TASK DESCRIPTION:
All records below must be reproduced exactly, although any pictures they contain are to be omitted.

MATERIAL FOR THIS EXERCISE:
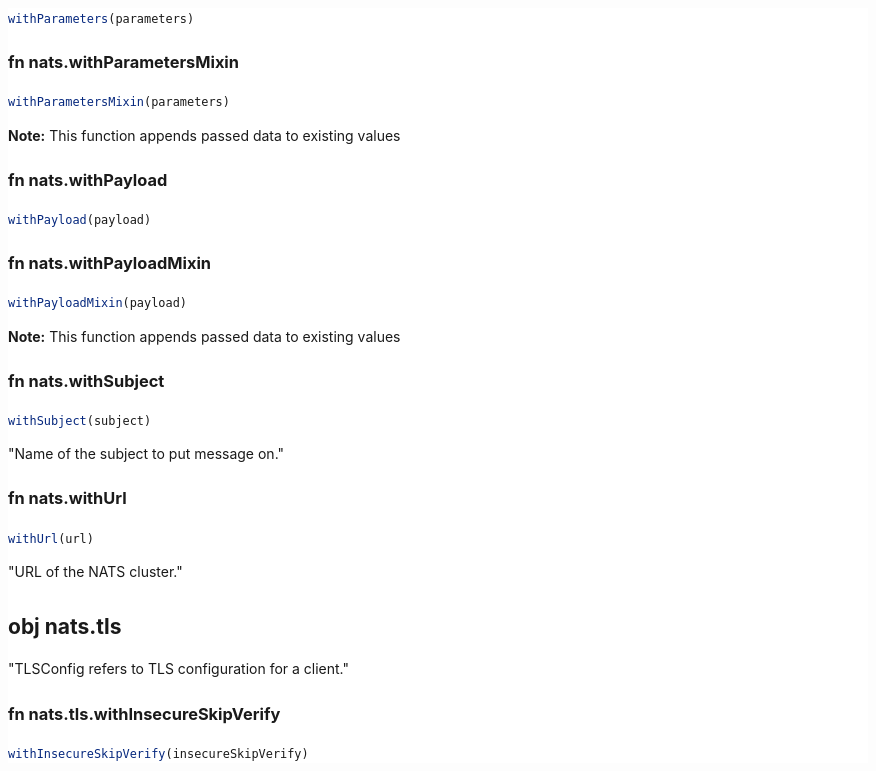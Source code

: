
 ```ts
withParameters(parameters)
```



### fn nats.withParametersMixin

```ts
withParametersMixin(parameters)
```



**Note:** This function appends passed data to existing values

### fn nats.withPayload

```ts
withPayload(payload)
```



### fn nats.withPayloadMixin

```ts
withPayloadMixin(payload)
```



**Note:** This function appends passed data to existing values

### fn nats.withSubject

```ts
withSubject(subject)
```

"Name of the subject to put message on."

### fn nats.withUrl

```ts
withUrl(url)
```

"URL of the NATS cluster."

## obj nats.tls

"TLSConfig refers to TLS configuration for a client."

### fn nats.tls.withInsecureSkipVerify

```ts
withInsecureSkipVerify(insecureSkipVerify)
```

OUTPUT BELOW:
Source code

:
 ```ts
withParameters(parameters)
```



### fn nats.withParametersMixin

```ts
withParametersMixin(parameters)
```



**Note:** This function appends passed data to existing values

### fn nats.withPayload

```ts
withPayload(payload)
```



### fn nats.withPayloadMixin

```ts
withPayloadMixin(payload)
```



**Note:** This function appends passed data to existing values

### fn nats.withSubject

```ts
withSubject(subject)
```

"Name of the subject to put message on."

### fn nats.withUrl

```ts
withUrl(url)
```

"URL of the NATS cluster."

## obj nats.tls

"TLSConfig refers to TLS configuration for a client."

### fn nats.tls.withInsecureSkipVerify

```ts
withInsecureSkipVerify(insecureSkipVerify)
```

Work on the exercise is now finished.